As Paramount closes in on its acquisition of Warner Bros. Discovery, I’m told that members of the senior leadership team have had informal discussions about changing Bari’s mandate at CBS News—and, eventually, CNN—in ways that would give her less control over the linear product. Paramount would look to bring in an executive who could manage that business.

No plans have been telegraphed or formally enshrined, and it’s unclear how involved David himself has been in the discussions. But sources with knowledge of the conversations said that Bari would likely cede day-to-day control over Evening NewsCBS Mornings, and 60 Minutes to this more experienced, as-yet-unnamed executive, shifting her focus to the news division’s digital growth while maintaining broad editorial influence across all the company’s platforms. (A spokesman for Paramount responded: “Bari has the full support of Paramount and David Ellison as the editorial leader overseeing CBS News and 60 Minutes. Reports suggesting otherwise are inaccurate.”)

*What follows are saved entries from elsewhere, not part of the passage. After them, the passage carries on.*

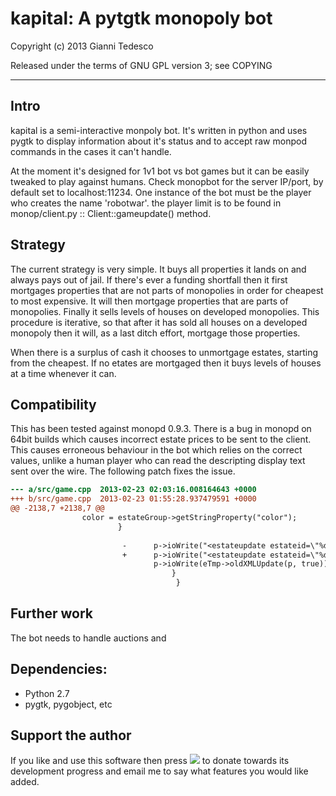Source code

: # kapital: A pytgtk monopoly bot

Copyright (c) 2013 Gianni Tedesco

Released under the terms of GNU GPL version 3; see COPYING

---

## Intro
kapital is a semi-interactive monpoly bot. It's written in python and uses
pygtk to display information about it's status and to accept raw monpod
commands in the cases it can't handle.

At the moment it's designed for 1v1 bot vs bot games but it can be easily
tweaked to play against humans. Check monopbot for the server IP/port, by
default set to localhost:11234. One instance of the bot must be the player
who creates the name 'robotwar'. the player limit is to be found in
monop/client.py :: Client::gameupdate() method.

## Strategy
The current strategy is very simple. It buys all properties it lands on and
always pays out of jail. If there's ever a funding shortfall then it first
mortgages properties that are not parts of monopolies in order for cheapest to
most expensive. It will then mortgage properties that are parts of monopolies.
Finally it sells levels of houses on developed monopolies. This procedure is
iterative, so that after it has sold all houses on a developed monopoly then it
will, as a last ditch effort, mortgage those properties.

When there is a surplus of cash it chooses to unmortgage estates, starting from
the cheapest. If no etates are mortgaged then it buys levels of houses at a
time whenever it can.

## Compatibility
This has been tested against monopd 0.9.3. There is a bug in monopd on 64bit
builds which causes incorrect estate prices to be sent to the client. This
causes erroneous behaviour in the bot which relies on the correct values,
unlike a human player who can read the descripting display text sent over the
wire. The following patch fixes the issue.

```diff
--- a/src/game.cpp	2013-02-23 02:03:16.008164643 +0000
+++ b/src/game.cpp	2013-02-23 01:55:28.937479591 +0000
@@ -2138,7 +2138,7 @@
 				color = estateGroup->getStringProperty("color");
				 		}
						 
						 -		p->ioWrite("<estateupdate estateid=\"%d\" color=\"%s\" bgcolor=\"%s\" owner=\"%d\" houseprice=\"%d\" group=\"%d\" can_be_owned=\"%d\" can_toggle_mortgage=\"%d\" can_buy_houses=\"%d\" can_sell_houses=\"%d\" price=\"%ld\" rent0=\"%d\" rent1=\"%d\" rent2=\"%d\" rent3=\"%d\" rent4=\"%d\" rent5=\"%d\"/>", eTmp->id(), color.c_str(), bgColor.c_str(), (eTmp->owner() ? eTmp->owner()->id() : -1), eTmp->housePrice(), eTmp->group() ? eTmp->group()->id() : -1, eTmp->canBeOwned(), eTmp->canToggleMortgage(p), eTmp->canBuyHouses(p), eTmp->canSellHouses(p), eTmp->price(), eTmp->rentByHouses(0), eTmp->rentByHouses(1), eTmp->rentByHouses(2), eTmp->rentByHouses(3), eTmp->rentByHouses(4), eTmp->rentByHouses(5));
						 +		p->ioWrite("<estateupdate estateid=\"%d\" color=\"%s\" bgcolor=\"%s\" owner=\"%d\" houseprice=\"%d\" group=\"%d\" can_be_owned=\"%d\" can_toggle_mortgage=\"%d\" can_buy_houses=\"%d\" can_sell_houses=\"%d\" price=\"%d\" rent0=\"%d\" rent1=\"%d\" rent2=\"%d\" rent3=\"%d\" rent4=\"%d\" rent5=\"%d\"/>", eTmp->id(), color.c_str(), bgColor.c_str(), (eTmp->owner() ? eTmp->owner()->id() : -1), eTmp->housePrice(), eTmp->group() ? eTmp->group()->id() : -1, eTmp->canBeOwned(), eTmp->canToggleMortgage(p), eTmp->canBuyHouses(p), eTmp->canSellHouses(p), eTmp->price(), eTmp->rentByHouses(0), eTmp->rentByHouses(1), eTmp->rentByHouses(2), eTmp->rentByHouses(3), eTmp->rentByHouses(4), eTmp->rentByHouses(5));
						  		p->ioWrite(eTmp->oldXMLUpdate(p, true));
								 	}
									 }
```

## Further work
The bot needs to handle auctions and

## Dependencies:
 - Python 2.7
 - pygtk, pygobject, etc


## Support the author
If you like and use this software then press [<img src="http://www.paypalobjects.com/en_US/i/btn/btn_donate_SM.gif">](https://www.paypal.com/cgi-bin/webscr?cmd=_donations&business=gianni%40scaramanga%2eco%2euk&lc=GB&item_name=Gianni%20Tedesco&item_number=scaramanga&currency_code=GBP&bn=PP%2dDonationsBF%3abtn_donateCC_LG%2egif%3aNonHosted) to donate towards its development progress and email me to say what features you would like added.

The conversations, I’m told, reflect Paramount leadership’s newfound acceptance that Bari was given too broad a mandate for someone without previous experience in television, as well as some irritation with the ceaseless barrage of negative press. After all, before founding The Free Press—which Paramount acquired last year for a handsome $150 million—Bari had only ever served as an editor and writer. Nevertheless, David put her in charge of the news division, with a direct reporting line to him, while entrusting that network president Tom Cibrowski, a TV news veteran, would pick up the slack. But even with Tom in place, sources inside CBS News and 60 Minutes complain that Bari is drastically overstretched, and lacks the experience and managerial skills necessary to run the network.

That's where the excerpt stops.